TASK TO COMPLETE:
Look through the data below and show every line that includes "entries".

*****

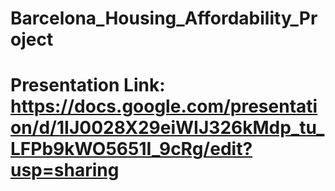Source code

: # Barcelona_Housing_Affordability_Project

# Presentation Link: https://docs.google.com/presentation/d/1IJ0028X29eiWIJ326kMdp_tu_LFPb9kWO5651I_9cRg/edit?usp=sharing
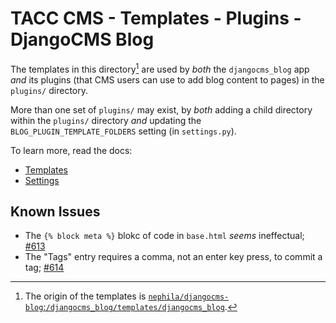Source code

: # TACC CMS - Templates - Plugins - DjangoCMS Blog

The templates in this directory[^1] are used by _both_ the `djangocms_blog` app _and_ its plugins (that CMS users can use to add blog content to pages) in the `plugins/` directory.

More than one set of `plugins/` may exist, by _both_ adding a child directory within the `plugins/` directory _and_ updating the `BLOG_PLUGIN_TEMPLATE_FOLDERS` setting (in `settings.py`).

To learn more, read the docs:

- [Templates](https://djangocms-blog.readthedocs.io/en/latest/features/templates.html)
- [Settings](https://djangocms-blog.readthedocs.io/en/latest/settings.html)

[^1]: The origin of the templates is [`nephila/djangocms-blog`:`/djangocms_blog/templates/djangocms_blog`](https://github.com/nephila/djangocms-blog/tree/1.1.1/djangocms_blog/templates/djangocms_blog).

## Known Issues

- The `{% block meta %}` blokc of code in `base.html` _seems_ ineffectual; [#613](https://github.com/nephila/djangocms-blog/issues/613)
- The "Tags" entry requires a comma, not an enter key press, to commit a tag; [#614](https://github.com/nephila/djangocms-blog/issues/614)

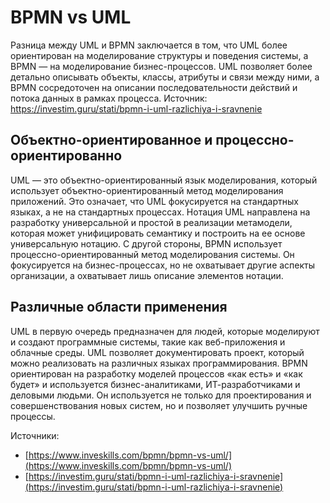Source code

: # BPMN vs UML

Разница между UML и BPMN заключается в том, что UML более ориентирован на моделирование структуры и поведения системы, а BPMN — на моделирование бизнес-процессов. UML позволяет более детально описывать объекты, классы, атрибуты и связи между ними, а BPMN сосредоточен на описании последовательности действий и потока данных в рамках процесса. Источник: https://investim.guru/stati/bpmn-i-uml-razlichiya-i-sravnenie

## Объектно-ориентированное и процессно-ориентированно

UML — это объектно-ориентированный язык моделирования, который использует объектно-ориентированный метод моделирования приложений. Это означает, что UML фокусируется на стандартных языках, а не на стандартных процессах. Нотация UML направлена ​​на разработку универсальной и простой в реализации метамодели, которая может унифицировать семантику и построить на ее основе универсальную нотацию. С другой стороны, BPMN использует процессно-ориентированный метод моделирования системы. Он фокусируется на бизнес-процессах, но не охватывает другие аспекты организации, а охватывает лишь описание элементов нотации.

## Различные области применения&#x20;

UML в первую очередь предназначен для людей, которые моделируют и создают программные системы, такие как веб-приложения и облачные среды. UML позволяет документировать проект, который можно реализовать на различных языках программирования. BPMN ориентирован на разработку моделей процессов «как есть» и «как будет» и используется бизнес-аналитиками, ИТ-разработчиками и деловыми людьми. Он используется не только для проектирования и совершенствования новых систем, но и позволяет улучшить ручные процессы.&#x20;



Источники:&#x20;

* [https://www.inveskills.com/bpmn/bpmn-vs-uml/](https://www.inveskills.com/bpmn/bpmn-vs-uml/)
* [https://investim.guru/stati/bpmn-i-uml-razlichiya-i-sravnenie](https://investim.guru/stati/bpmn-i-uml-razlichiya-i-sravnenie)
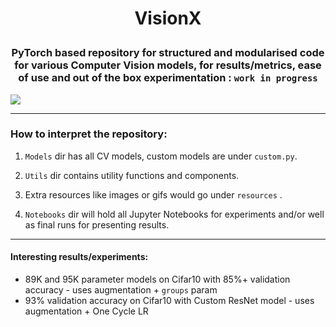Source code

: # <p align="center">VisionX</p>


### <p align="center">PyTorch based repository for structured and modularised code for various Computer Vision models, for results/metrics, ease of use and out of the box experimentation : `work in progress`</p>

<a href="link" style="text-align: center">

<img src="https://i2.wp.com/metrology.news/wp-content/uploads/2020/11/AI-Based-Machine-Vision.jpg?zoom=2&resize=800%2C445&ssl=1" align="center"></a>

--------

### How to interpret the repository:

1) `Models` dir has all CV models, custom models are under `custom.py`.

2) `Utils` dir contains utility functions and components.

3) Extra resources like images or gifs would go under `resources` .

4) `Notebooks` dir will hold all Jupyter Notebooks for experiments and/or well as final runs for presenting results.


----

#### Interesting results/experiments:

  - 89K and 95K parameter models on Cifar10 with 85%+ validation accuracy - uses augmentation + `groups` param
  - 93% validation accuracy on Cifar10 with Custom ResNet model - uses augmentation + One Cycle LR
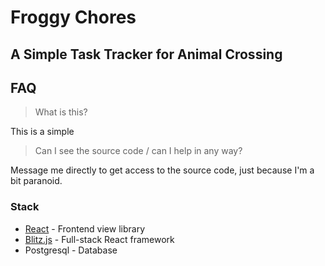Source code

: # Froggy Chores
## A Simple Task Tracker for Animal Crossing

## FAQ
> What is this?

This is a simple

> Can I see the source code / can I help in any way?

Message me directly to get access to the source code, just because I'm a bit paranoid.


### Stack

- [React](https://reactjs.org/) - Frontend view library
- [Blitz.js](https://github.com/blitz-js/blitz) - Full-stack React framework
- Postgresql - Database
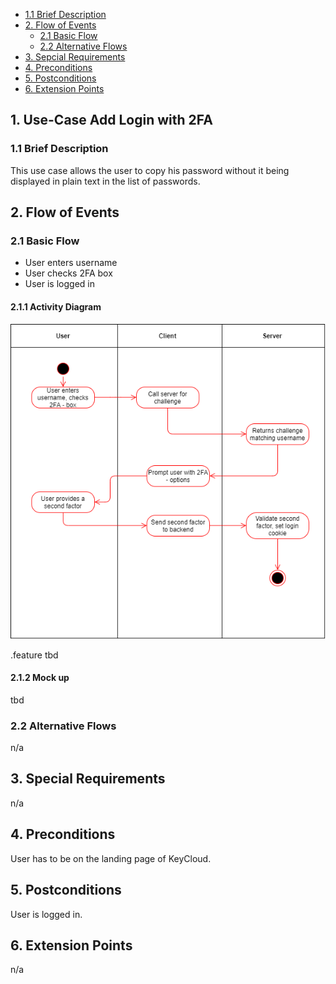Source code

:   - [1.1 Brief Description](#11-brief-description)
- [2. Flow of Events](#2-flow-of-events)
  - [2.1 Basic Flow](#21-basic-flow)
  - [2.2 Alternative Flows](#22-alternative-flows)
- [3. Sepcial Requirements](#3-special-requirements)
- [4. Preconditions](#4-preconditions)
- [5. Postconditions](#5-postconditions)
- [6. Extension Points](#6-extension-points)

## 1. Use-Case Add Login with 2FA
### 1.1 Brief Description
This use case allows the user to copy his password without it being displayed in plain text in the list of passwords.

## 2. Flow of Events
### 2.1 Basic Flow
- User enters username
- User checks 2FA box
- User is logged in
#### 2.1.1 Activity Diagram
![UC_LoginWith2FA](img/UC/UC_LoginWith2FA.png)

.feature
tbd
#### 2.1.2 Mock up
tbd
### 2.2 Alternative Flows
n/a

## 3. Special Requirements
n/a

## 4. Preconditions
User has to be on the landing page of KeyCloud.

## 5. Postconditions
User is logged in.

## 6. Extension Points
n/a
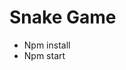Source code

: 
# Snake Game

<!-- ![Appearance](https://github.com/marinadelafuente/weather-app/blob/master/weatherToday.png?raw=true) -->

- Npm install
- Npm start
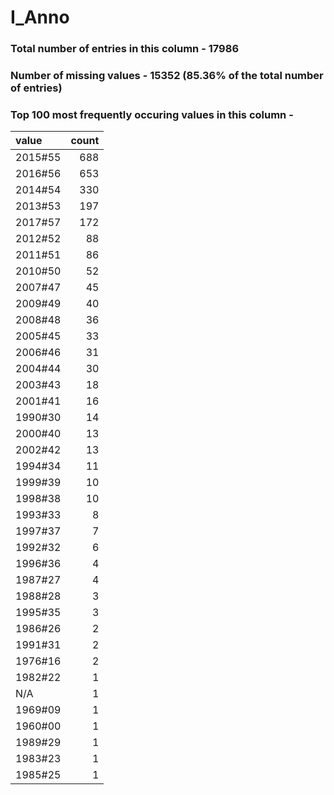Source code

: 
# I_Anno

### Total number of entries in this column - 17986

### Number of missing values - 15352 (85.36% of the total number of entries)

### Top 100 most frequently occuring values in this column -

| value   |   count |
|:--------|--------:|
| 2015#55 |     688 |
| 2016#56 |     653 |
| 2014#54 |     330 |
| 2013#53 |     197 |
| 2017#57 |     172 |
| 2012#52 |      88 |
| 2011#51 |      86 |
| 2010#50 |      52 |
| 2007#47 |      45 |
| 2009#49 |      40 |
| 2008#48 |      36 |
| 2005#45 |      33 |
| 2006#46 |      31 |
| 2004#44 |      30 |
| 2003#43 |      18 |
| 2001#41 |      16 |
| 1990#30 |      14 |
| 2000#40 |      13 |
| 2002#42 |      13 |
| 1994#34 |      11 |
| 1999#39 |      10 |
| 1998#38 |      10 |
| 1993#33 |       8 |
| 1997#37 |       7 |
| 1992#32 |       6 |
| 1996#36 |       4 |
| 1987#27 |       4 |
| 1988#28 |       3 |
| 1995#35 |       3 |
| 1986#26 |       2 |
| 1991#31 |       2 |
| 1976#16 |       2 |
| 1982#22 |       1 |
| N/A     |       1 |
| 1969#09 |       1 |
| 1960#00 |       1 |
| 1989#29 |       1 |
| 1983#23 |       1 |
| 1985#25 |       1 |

*****

EXERCISE RESPONSE:
### Total number of entries in this column - 17986
### Number of missing values - 15352 (85.36% of the total number of entries)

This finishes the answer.